Biologe Scherer: „Fortpflanzungsbiologen unterscheiden zwei Geschlechter – und zwar genau zwei“

Nicht erst seit einem abgesagten Vortrag von Marie-Luise Vollbrecht erhitzt eine Frage die Gemüter: Wie viele biologische Geschlechter gibt es eigentlich? Der Biologe Siegfried Scherer hat eine klare Antwort – und einen Tipp für Christen.

PRO: Was ist eigentlich ein Geschlecht?

Siegfried Scherer: Ich antworte als Biologe. In der Biologie zeigt das biologische Geschlecht bei sich sexuell fortpflanzenden Arten an, welche Individuen beim Fortpflanzungsprozess große Eizellen und welche Individuen kleine Samenzellen bilden. Die, die große Eizellen bilden, nennt man weiblich, und die, die kleine Samenzellen bilden, nennt man männlich. Das ist querbeet in der gesamten Biologie so.

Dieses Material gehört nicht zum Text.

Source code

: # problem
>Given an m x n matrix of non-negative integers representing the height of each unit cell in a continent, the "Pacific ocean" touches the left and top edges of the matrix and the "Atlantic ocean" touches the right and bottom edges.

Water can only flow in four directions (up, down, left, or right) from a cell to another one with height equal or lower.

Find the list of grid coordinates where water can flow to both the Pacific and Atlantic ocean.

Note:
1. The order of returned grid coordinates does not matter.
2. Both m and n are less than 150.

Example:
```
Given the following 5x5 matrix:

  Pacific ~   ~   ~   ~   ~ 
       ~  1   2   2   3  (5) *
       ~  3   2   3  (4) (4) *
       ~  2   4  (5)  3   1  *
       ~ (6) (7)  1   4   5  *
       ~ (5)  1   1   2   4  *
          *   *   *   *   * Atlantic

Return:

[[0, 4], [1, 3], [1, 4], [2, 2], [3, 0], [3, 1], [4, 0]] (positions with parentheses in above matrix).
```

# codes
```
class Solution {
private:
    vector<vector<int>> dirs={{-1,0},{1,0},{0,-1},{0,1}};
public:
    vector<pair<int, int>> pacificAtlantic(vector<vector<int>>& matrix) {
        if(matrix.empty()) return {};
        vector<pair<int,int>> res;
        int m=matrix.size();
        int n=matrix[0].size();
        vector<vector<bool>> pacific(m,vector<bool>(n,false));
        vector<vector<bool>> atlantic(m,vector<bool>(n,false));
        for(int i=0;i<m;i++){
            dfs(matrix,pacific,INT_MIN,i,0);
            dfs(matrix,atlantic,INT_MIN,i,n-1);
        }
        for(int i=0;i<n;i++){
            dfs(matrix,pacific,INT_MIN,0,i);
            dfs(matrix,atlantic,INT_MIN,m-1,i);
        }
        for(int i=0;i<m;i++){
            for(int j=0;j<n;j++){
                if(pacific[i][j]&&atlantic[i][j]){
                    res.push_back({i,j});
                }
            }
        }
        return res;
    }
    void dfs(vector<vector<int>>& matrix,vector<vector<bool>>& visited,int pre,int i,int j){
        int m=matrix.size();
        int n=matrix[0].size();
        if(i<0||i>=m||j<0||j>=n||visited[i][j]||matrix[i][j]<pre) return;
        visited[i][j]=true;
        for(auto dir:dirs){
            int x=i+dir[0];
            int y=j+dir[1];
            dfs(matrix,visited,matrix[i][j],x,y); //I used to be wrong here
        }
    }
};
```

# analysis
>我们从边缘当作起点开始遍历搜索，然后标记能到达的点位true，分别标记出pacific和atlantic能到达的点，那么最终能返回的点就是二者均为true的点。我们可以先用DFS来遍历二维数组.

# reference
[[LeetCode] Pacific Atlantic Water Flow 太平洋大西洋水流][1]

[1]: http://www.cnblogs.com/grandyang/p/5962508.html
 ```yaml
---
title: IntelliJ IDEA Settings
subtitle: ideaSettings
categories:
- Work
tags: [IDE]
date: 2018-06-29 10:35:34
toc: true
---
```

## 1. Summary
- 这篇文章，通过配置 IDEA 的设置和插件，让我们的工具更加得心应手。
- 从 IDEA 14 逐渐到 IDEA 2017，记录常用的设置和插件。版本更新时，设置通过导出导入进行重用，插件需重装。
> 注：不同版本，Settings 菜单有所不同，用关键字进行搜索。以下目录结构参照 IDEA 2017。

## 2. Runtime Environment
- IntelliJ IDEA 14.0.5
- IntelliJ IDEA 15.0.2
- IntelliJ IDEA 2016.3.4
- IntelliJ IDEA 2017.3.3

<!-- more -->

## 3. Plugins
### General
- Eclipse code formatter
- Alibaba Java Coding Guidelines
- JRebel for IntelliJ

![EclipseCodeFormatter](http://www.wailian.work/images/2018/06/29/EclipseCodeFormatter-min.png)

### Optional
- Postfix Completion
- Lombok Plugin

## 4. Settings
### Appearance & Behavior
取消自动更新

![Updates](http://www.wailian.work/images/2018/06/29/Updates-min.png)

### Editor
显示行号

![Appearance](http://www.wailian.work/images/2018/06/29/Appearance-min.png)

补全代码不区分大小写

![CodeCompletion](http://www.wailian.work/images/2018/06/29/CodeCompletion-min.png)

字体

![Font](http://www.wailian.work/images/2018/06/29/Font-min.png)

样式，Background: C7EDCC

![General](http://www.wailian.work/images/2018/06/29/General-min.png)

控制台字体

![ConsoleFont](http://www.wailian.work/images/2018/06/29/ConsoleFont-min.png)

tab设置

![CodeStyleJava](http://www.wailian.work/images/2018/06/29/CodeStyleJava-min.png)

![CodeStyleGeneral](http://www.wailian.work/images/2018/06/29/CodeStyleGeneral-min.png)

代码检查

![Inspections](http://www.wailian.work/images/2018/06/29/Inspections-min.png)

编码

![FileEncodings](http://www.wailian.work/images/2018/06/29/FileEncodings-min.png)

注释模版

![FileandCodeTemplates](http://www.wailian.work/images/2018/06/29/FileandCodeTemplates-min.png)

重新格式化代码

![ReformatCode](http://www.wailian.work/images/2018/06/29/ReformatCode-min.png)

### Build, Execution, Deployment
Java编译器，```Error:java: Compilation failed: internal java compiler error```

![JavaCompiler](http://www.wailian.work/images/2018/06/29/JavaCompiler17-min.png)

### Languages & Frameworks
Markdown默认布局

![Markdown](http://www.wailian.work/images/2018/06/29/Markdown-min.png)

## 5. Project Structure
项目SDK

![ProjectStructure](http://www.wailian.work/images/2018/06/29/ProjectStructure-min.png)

Es gibt also auch Tierarten, die sich nicht sexuell fortpflanzen?

Es gibt viele Organismen, die sich vegetativ fortpflanzen. Die haben also keine Geschlechter, die Zellen teilen sich einfach, zum Beispiel Bakterien. Wenn wir in der Biologie von  Geschlecht sprechen, dann meinen wir sexuelle Fortpflanzung. Tatsächlich gibt es sehr selten weibliche Tiere, die keine Männchen zur Fortpflanzung benötigen, sie bilden Eizellen, die sich aber ohne Spermium zu Nachkommen entwickeln können. Das ist kein drittes Geschlecht, es handelt sich nach wie vor um Weibchen. Bei Säugetieren und beim Menschen kommt das übrigens nie vor. 

In der Biologie ist die Anzahl der Geschlechter unumstritten

In der Biologie geht es bei Geschlecht also darum, wer welche Rolle bei der Fortpflanzung spielt. 

Ja, eigentlich ganz einfach. Die, die große Eizellen machen, sind die Weibchen, und die, die kleine Samenzellen machen, sind die Männchen. Das biologische Geschlecht ist ein eindeutig definierter Begriff aus der Fortpflanzungsbiologie.

Männlich und weiblich, Eizelle oder Spermium – also kennt die Biologie nur zwei Geschlechter? 

Die Fortpflanzungsbiologen unterscheiden zwei Geschlechter – und zwar genau zwei Geschlechter, das weibliche und das männliche Geschlecht. Weitere biologische Geschlechter sind nicht bekannt, weder beim Menschen noch bei sexuell sich fortpflanzenden Tieren noch bei Pflanzen. 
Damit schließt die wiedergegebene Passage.